Shipyards are very tribal in how they operate…so I’m not surprised it took them a while to get there.
But there’s also the fact that machining extremely large irregularly shaped objects made of unforgiving materials to very precise tolerances are basically opposing requirements.
The other point related to shipyard workforce quality is…if you want better workers, pay more. Or build a glut in the labor pool of skilled laborers. The shipyards aren’t incentivized to go better/faster on their own via fixed price contracts. Which may sound totally insane and counter to how fixed price works in theory land…but that’s pretty much how that goes more often than it should.
We were technologically capable of adapting the Heny Ford assembly process well before the VA class submarine. What prompted the change was the fall of the Soviet Union and political pressure inside the beltway in the 1990s whereupon policy makers kept asking "why do we need submarines?" instead of writing the Navy blank checks to combat the Russian boogeyman. Along with that, policymakers railed against the Seawolf's design requirements to be able to unilaterally defeat a CSG in a blue-water engagement as wasteful because haha who else operates CSGs besides the USN? The output was a cheaper platform infused mostly with intel community design requirements that sacrificed ASUW capability for INT, especially because the engineers royally fucked up the propulsion efficiency curves.
Again, oops.
So we just self-flagellate over the analogue of trying to defeat a company sized element with a 6-shot revolver and a bandolier of 50 extra bullets.
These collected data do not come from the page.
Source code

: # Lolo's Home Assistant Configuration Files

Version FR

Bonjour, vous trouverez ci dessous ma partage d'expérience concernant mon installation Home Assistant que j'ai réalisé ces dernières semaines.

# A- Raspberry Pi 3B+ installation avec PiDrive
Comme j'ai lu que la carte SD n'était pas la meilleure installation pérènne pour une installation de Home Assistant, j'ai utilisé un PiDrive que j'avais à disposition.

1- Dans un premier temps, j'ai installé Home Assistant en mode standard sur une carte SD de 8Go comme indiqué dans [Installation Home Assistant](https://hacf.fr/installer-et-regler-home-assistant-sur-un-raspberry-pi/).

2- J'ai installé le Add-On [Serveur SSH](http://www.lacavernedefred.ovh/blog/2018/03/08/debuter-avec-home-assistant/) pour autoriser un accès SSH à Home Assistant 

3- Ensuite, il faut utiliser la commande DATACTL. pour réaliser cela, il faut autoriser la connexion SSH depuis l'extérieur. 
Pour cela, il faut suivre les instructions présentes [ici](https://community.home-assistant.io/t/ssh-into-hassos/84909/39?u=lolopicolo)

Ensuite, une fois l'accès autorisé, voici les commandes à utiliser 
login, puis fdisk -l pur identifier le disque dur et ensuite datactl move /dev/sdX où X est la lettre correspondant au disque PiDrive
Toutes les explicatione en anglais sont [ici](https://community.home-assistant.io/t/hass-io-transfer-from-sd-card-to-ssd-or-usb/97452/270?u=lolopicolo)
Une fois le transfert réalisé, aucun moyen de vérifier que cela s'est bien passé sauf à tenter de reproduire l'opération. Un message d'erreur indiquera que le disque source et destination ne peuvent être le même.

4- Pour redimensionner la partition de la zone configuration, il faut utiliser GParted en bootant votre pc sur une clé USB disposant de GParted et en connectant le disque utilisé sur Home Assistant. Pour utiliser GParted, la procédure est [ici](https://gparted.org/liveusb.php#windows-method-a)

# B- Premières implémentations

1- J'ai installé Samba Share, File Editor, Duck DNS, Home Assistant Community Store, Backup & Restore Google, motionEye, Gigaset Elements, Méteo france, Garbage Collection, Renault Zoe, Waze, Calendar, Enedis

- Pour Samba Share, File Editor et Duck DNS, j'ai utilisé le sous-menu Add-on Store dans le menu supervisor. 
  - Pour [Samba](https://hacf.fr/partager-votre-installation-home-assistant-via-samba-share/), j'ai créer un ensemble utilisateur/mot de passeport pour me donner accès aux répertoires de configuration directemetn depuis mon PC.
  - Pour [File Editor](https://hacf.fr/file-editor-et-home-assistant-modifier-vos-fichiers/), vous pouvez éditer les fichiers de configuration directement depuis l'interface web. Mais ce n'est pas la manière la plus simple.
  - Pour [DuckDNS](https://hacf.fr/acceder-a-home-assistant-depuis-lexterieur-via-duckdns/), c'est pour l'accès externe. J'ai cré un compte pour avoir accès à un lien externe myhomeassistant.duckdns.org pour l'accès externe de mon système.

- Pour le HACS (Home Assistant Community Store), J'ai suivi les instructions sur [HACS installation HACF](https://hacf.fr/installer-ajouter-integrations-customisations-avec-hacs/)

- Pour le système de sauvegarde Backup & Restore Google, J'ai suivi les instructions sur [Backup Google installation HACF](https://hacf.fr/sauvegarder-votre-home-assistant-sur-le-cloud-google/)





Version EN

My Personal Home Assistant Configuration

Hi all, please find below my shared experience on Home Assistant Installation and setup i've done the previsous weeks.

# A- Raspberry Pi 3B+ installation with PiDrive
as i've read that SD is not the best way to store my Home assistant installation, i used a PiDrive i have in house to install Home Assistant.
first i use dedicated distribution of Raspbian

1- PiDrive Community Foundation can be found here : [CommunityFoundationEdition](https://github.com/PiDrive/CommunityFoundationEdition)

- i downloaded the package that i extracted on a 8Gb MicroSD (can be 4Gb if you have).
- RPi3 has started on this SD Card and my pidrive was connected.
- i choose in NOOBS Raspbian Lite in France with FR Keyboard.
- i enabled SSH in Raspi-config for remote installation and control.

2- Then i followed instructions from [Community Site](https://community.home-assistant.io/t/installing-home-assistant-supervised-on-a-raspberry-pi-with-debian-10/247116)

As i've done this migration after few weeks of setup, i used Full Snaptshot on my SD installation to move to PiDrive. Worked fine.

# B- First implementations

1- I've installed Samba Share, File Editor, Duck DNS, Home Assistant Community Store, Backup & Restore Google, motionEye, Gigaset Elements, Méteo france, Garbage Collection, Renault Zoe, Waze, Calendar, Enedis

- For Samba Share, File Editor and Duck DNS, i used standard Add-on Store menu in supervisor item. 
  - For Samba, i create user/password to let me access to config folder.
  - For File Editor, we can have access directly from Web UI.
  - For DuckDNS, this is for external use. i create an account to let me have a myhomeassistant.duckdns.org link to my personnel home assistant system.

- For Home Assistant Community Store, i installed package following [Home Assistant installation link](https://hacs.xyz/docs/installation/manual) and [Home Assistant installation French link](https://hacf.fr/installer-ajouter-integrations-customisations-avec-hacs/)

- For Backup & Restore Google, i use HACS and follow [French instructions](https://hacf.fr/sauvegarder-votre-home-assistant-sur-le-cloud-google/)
As for workforce quality - yep, shipyards were paying what is now sub minimum wage just a few years ago for journeyman level craftsmen. The poor wages and spartan working conditions were captured in this riveting documentary about how a shipyard bubba worked hard to send his son to
the federal boxing academy USNA.
But in the meantime, the average idle time for a sub undergoing a depot level maintenance period is 225 days. Of course, this doesn't account for all the shoddy patch-jobs they sweep under the rug to let the crew fix in a pierside maintenance period to get the boat out 'on time' (meaning, they meet the date that was already pushed back 3 times), because that doesn't actually exist anywhere on paper. And this practice of buttoning up broken shit to meet already overdue deadlines isn't unique to submarines.
Also, did you know that if you had a master's degree or PhD in clinical psychology, that the Navy will pay you up to $48,000 a year to provide mental health treatment to sailors?
Yes, I used some hyperbole, mostly for humor. But apparently that was lost on some overly sensitive people.